Kall is home to the Nordeifel Tourismus-GmbH, which markets this jewel with its 240 kilometers of hiking trails, among other things. Tourism in the northern Eifel normally generates annual sales of just under €390 million. But if there were already lower numbers of guests last year due to the coronavirus pandemic, there are likely to be even fewer this year. "On the one hand, we are concerned about infection numbers rising again," says Managing Director Iris Poth. "On the other hand, many guests currently associate the Eifel with a 'disaster area.'"

Communities like Gemünd, Schleiden and Bad Münstereifel have been badly hit and it will be difficult to restore the flair, particularly of half-timbered towns with their far-reaching listed and protected buildings, which come with many requirements, says the tourism expert.

"But beyond the valley, where rivers and streams overflowed, there are still the high locations that ensure reliable tourism with their hiking and biking trails." For example, the former Nazi estate Ordensburg Vogelsang, which today is part of the national park, is picturesquely located on the Eifelsteig hiking trail and high above the Urft River.
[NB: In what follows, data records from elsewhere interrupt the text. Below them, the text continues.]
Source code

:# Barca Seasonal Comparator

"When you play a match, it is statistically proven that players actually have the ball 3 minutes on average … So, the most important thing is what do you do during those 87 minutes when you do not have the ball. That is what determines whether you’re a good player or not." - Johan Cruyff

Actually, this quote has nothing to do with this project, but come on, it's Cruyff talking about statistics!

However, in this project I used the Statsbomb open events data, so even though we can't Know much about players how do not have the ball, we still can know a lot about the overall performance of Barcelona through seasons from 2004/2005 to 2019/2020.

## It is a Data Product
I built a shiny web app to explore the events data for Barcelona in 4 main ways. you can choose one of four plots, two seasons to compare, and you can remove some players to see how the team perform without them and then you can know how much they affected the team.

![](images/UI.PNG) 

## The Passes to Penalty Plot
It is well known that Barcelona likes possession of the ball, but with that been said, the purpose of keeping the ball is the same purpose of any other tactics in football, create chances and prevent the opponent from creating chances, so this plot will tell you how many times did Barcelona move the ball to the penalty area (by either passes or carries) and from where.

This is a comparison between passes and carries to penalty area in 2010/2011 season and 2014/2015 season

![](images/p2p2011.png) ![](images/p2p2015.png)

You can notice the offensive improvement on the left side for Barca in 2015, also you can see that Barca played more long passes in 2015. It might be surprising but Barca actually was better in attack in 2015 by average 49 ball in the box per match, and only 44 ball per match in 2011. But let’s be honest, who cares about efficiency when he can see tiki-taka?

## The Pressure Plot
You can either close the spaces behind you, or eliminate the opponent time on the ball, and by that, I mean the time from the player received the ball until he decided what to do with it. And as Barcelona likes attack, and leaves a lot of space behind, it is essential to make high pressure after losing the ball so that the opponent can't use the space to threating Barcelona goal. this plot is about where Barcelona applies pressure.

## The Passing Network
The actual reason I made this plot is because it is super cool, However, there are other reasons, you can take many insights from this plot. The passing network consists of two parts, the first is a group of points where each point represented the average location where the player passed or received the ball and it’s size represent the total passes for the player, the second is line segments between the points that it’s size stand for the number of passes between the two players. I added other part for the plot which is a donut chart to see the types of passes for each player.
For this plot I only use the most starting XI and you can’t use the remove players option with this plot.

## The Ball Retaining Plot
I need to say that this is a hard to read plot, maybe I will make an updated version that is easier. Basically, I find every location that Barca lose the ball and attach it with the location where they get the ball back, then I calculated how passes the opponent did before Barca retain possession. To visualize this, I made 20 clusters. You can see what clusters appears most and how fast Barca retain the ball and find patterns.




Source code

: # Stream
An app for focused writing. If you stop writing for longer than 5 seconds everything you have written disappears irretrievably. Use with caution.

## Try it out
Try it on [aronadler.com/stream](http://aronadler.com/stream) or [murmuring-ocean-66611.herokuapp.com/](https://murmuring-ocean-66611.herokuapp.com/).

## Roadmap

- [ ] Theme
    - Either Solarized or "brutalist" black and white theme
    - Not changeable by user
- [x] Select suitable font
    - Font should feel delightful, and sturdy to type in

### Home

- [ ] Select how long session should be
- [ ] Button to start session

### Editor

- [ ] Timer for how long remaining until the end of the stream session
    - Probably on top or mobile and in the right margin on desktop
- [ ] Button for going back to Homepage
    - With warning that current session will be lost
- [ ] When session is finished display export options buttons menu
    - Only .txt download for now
Getting there is a real challenge

"What we're waiting for is a recovery plan. Subsidies from the federal government or the state, so that we have something with which we can help the businesses at all," says Poth. Emergency aid of €5,000 for business people is currently easy and unbureaucratic to obtain through the municipalities, he says. "However, these are only to cover the most essential clean-up work," says Poth.

The greatest obstacle for the region at the moment is getting there. Road closures on the A1 and A61 motorways near Erftstadt are hindering access. And the train, which crosses the Eifel on its way from Cologne to Trier, can currently only be served by replacement buses. Eighty stations and 600 kilometers of track were damaged by the storm, according to Deutsche Bahn. It will take years to restore this infrastructure as well.

On the webpage of the winegrowers' cooperative Mayschoss-Altenahr, in return for a donation to the flood relief, you can receive a limited "surprise package" including some wine bottles that were rescued from the flood debris.

This article was translated from German.